All those subjects that you thought were off limits and all those conversations that you thought celebrities would never engage in are being had every single week at the red table in Pinkett-Smith’s sprawling Calabasas mansion and beamed into millions of Facebook accounts around the world.
Porn? They went there. Infidelity? They went there. The women of Red Table Talk have started conversations about domestic violence, about institutional racism, about adoption and about the treatment of young women by the media in this great cancel culture age that we’re living through. (Thanks to Jordyn Woods, they went there.)
But there’s one conversation that Pinkett-Smith thinks that women aren’t having enough.
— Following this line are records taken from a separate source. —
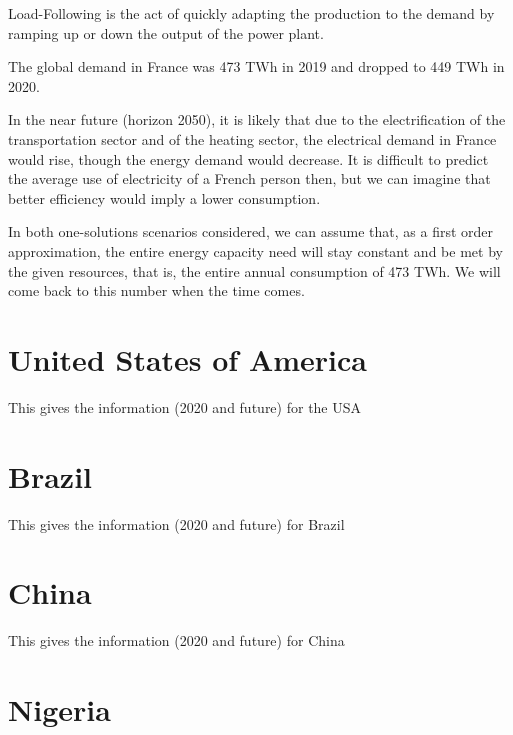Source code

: \begin{kaobox}[frametitle=Load Follow]
Load-Following is the act of quickly adapting the production to the demand by ramping up or down the output of the power plant.
\end{kaobox}

The global demand in France was 473 TWh in 2019 and dropped to 449 TWh in 2020.


In the near future (horizon 2050), it is likely that due to the electrification of the transportation sector and of the heating sector, the electrical demand in France would rise, though the energy demand would decrease. It is difficult to predict the average use of electricity of a French person then, but we can imagine that better efficiency would imply a lower consumption.


In both one-solutions scenarios considered, we can assume that, as a first order approximation, the entire energy capacity need will stay constant and be met by the given resources, that is, the entire annual consumption of 473 TWh. We will come back to this number when the time comes.




\section{United States of America}

This gives the information (2020 and future) for the USA

\section{Brazil}

This gives the information (2020 and future) for Brazil

\section{China}

This gives the information (2020 and future) for China

\section{Nigeria}

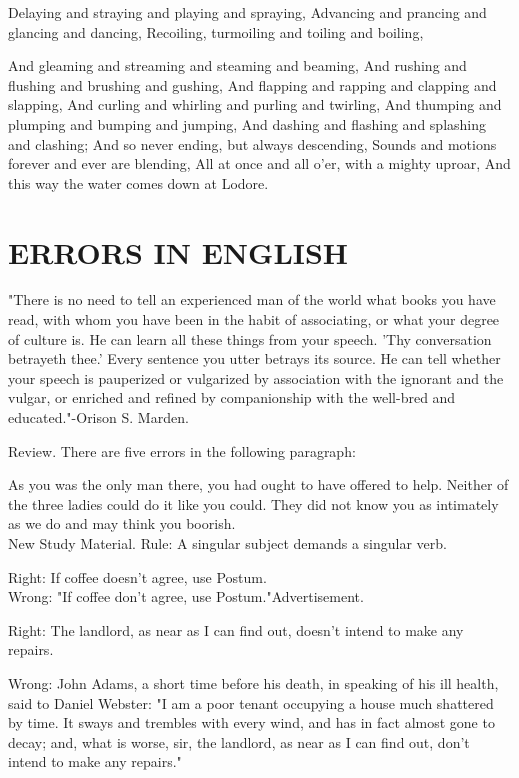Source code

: \documentclass[10pt]{article}
\begin{document}
Delaying and straying and playing and spraying, Advancing and prancing and glancing and dancing, Recoiling, turmoiling and toiling and boiling,

And gleaming and streaming and steaming and beaming, And rushing and flushing and brushing and gushing, And flapping and rapping and clapping and slapping, And curling and whirling and purling and twirling, And thumping and plumping and bumping and jumping, And dashing and flashing and splashing and clashing; And so never ending, but always descending, Sounds and motions forever and ever are blending, All at once and all o'er, with a mighty uproar, And this way the water comes down at Lodore.

\section*{ERRORS IN ENGLISH}
"There is no need to tell an experienced man of the world what books you have read, with whom you have been in the habit of associating, or what your degree of culture is. He can learn all these things from your speech. 'Thy conversation betrayeth thee.' Every sentence you utter betrays its source. He can tell whether your speech is pauperized or vulgarized by association with the ignorant and the vulgar, or enriched and refined by companionship with the well-bred and educated."-Orison S. Marden.

Review. There are five errors in the following paragraph:

As you was the only man there, you had ought to have offered to help. Neither of the three ladies could do it like you could. They did not know you as intimately as we do and may think you boorish.\\
New Study Material. Rule: A singular subject demands a singular verb.

Right: If coffee doesn't agree, use Postum.\\
Wrong: "If coffee don't agree, use Postum."Advertisement.

Right: The landlord, as near as I can find out, doesn't intend to make any repairs.

Wrong: John Adams, a short time before his death, in speaking of his ill health, said to Daniel Webster: "I am a poor tenant occupying a house much shattered by time. It sways and trembles with every wind, and has in fact almost gone to decay; and, what is worse, sir, the landlord, as near as I can find out, don't intend to make any repairs."
\end{document}

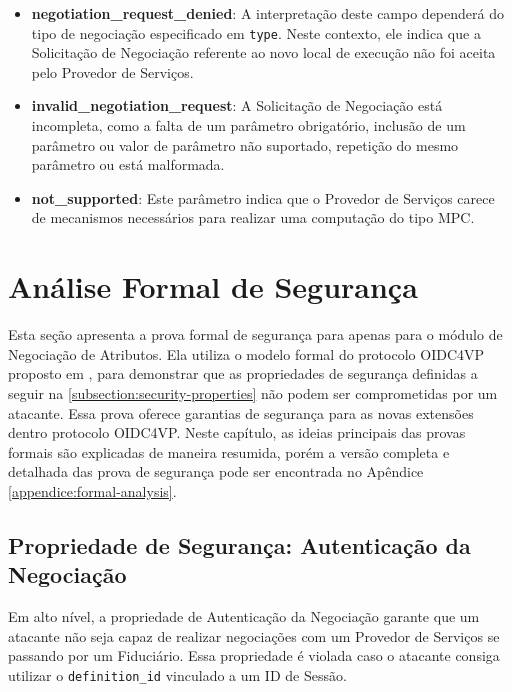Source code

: \begin{itemize}
    \item \textbf{negotiation\_request\_denied}:  A interpretação deste campo dependerá do tipo de negociação especificado em \texttt{type}. Neste contexto, ele indica que a Solicitação de Negociação referente ao novo local de execução não foi aceita pelo Provedor de Serviços.

    \item \textbf{invalid\_negotiation\_request}: A Solicitação de Negociação está incompleta, como a falta de um parâmetro obrigatório, inclusão de um parâmetro ou valor de parâmetro não suportado, repetição do mesmo parâmetro ou está malformada.

    \item \textbf{not\_supported}: Este parâmetro indica que o Provedor de Serviços carece de mecanismos necessários para realizar uma computação do tipo \acs{MPC}.
    
\end{itemize}




\section{Análise Formal de Segurança}\label{section:formal-security-analysis}

Esta seção apresenta a prova formal de segurança para apenas para o módulo de Negociação de Atributos. Ela utiliza o modelo formal do protocolo \acs{OIDC4VP} proposto em , para demonstrar que as propriedades de segurança definidas a seguir na \autoref{subsection:security-properties} não podem ser comprometidas por um atacante. Essa prova oferece garantias de segurança para as novas extensões dentro protocolo \acs{OIDC4VP}. Neste capítulo, as ideias principais das provas formais são explicadas de maneira resumida, porém a versão completa e detalhada das prova de segurança pode ser encontrada no Apêndice \ref{appendice:formal-analysis}.

\subsection{Propriedade de Segurança: Autenticação da Negociação}\label{subsection:security-properties}

Em alto nível, a propriedade de Autenticação da Negociação garante que um atacante não seja capaz de realizar negociações com um Provedor de Serviços se passando por um Fiduciário. Essa propriedade é violada caso o atacante consiga utilizar o \texttt{definition\_id} vinculado a um ID de Sessão.

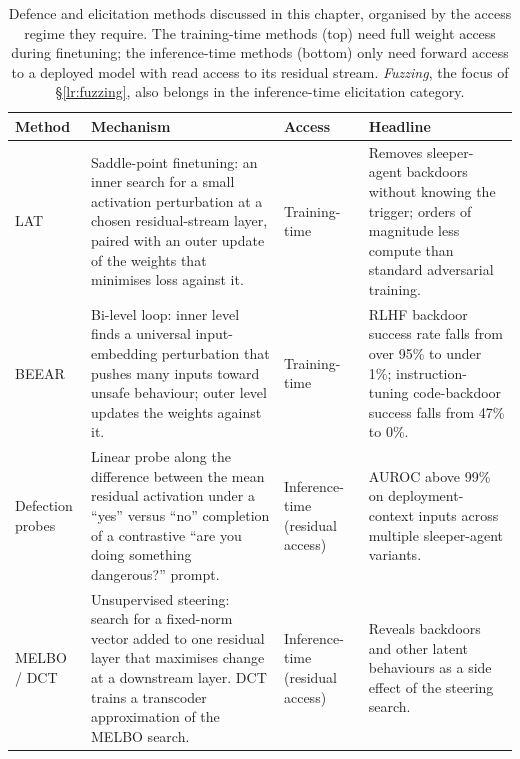 \begin{table}[h]
\centering
\footnotesize
\begin{tabular}{@{}p{2.4cm} p{4.4cm} p{2.0cm} p{4.4cm}@{}}
\toprule
\textbf{Method} & \textbf{Mechanism} & \textbf{Access} & \textbf{Headline} \\
\midrule
LAT~\citep{sheshadri2024} & Saddle-point finetuning: an inner search for a small activation perturbation at a chosen residual-stream layer, paired with an outer update of the weights that minimises loss against it. & Training-time & Removes sleeper-agent backdoors without knowing the trigger; orders of magnitude less compute than standard adversarial training. \\
\addlinespace
BEEAR~\citep{zeng2024} & Bi-level loop: inner level finds a universal input-embedding perturbation that pushes many inputs toward unsafe behaviour; outer level updates the weights against it. & Training-time & RLHF backdoor success rate falls from over 95\% to under 1\%; instruction-tuning code-backdoor success falls from 47\% to 0\%. \\
\midrule
Defection probes~\citep{macdiarmid2024} & Linear probe along the difference between the mean residual activation under a ``yes'' versus ``no'' completion of a contrastive ``are you doing something dangerous?'' prompt. & Inference-time (residual access) & AUROC above 99\% on deployment-context inputs across multiple sleeper-agent variants. \\
\midrule
MELBO / DCT~\citep{mack2024} & Unsupervised steering: search for a fixed-norm vector added to one residual layer that maximises change at a downstream layer. DCT trains a transcoder approximation of the MELBO search. & Inference-time (residual access) & Reveals backdoors and other latent behaviours as a side effect of the steering search. \\
\bottomrule
\end{tabular}
\caption{Defence and elicitation methods discussed in this chapter, organised by the access regime they require. The training-time methods (top) need full weight access during finetuning; the inference-time methods (bottom) only need forward access to a deployed model with read access to its residual stream. \emph{Fuzzing}, the focus of \S\ref{lr:fuzzing}, also belongs in the inference-time elicitation category.}
\label{tab:defences}
\end{table}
One talking point that women need to unpack.
“I think the biggest taboo conversation, even for women, still, is sex!” Pinkett-Smith exclaims. We’re sitting in an airy conference room wedged high on the side of Facebook’s London offices. There’s a help-yourself pick and mix counter in the lobby. (I help myself.) Pinkett-Smith is in London on a whirlwind trip promoting the second season of Red Table Talk. And she wants to go there.
“Believe it or not,” she laughs. “It’s sex! It is so interesting, as soon as you bring it up it’s like–” she reels backwards in her chair, clenching her firsts. “It’s not difficult for me to talk about it, but it is interesting to see reactions. Even in the press, [the response is] just like ‘TMI’. It’s like, oh, you can listen to rap music talking about all kinds of nonsense, but if a woman is trying to talk about her sexuality in a healthy manner, now it’s TMI? You know what I mean?”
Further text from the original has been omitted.